──────── Source material

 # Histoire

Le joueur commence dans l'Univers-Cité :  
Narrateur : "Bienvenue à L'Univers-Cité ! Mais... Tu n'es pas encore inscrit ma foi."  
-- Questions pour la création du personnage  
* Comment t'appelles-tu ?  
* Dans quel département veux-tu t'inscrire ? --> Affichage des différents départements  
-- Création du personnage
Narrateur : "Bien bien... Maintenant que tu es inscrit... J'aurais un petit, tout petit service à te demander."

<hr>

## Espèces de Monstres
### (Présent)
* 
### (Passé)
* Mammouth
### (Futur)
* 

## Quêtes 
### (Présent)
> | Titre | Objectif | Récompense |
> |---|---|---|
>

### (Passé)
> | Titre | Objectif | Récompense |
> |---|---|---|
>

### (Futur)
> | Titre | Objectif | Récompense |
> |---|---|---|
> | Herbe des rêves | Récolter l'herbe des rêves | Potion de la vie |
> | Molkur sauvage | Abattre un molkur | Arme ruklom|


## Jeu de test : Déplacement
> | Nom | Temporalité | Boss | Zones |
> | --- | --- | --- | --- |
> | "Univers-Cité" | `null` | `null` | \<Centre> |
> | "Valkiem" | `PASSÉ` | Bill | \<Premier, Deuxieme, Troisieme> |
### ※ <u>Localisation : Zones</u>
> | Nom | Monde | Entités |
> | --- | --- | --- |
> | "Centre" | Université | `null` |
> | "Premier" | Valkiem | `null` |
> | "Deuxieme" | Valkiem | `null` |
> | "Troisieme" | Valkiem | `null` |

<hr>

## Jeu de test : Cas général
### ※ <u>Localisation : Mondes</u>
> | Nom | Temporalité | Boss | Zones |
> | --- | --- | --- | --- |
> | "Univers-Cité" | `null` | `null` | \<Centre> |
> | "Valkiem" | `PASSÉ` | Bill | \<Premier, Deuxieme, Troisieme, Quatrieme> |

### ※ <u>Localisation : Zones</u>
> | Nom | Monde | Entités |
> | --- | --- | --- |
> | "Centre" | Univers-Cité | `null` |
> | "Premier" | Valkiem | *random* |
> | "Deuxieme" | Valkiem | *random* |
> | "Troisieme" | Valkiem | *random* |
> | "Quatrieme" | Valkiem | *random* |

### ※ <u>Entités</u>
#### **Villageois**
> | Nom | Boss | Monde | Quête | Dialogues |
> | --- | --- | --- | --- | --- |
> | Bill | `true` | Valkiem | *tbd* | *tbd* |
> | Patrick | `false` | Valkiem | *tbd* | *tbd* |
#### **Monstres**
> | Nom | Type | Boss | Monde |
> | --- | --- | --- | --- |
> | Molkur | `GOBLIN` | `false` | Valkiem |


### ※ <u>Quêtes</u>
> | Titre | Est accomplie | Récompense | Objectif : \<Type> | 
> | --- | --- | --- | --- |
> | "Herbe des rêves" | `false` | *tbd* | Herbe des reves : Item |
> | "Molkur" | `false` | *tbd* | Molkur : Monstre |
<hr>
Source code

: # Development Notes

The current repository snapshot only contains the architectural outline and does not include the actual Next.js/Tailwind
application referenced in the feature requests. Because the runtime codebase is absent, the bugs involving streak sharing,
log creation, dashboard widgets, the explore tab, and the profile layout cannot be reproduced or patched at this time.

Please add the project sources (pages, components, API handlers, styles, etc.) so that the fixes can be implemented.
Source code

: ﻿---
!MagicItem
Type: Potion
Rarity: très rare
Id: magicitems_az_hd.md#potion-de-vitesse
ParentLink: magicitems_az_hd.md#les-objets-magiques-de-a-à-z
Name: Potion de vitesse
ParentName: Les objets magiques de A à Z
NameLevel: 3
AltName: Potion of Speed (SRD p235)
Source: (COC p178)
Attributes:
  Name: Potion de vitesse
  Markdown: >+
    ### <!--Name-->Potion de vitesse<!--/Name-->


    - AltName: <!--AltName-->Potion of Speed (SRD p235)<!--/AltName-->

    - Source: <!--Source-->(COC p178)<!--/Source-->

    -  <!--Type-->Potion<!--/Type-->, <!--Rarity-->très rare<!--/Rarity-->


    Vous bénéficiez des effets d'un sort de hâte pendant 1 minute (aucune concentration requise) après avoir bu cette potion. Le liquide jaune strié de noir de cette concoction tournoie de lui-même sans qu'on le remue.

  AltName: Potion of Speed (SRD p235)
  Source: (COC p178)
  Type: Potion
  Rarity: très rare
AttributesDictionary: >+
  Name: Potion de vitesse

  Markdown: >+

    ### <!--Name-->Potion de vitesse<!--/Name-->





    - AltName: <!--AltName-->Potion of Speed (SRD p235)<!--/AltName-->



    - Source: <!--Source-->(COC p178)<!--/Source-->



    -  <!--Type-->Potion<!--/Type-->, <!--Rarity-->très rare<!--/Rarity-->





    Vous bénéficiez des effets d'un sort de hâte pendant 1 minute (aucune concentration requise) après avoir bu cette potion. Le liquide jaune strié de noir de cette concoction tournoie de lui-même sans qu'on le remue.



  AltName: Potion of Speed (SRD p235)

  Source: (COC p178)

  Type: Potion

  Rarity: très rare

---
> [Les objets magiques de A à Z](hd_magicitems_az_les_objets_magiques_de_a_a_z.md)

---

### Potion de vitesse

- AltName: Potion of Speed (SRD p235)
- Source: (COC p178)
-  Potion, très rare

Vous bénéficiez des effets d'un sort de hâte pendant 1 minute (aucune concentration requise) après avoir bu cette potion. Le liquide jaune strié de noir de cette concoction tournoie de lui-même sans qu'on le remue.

────────────────

### What needs to be done
Take every line from the records that holds "Cité" and copy it down.

### Answer to this problem
Le joueur commence dans l'Univers-Cité :  
Narrateur : "Bienvenue à L'Univers-Cité ! Mais... Tu n'es pas encore inscrit ma foi."  
> | "Univers-Cité" | `null` | `null` | \<Centre> |
> | "Univers-Cité" | `null` | `null` | \<Centre> |
> | "Centre" | Univers-Cité | `null` |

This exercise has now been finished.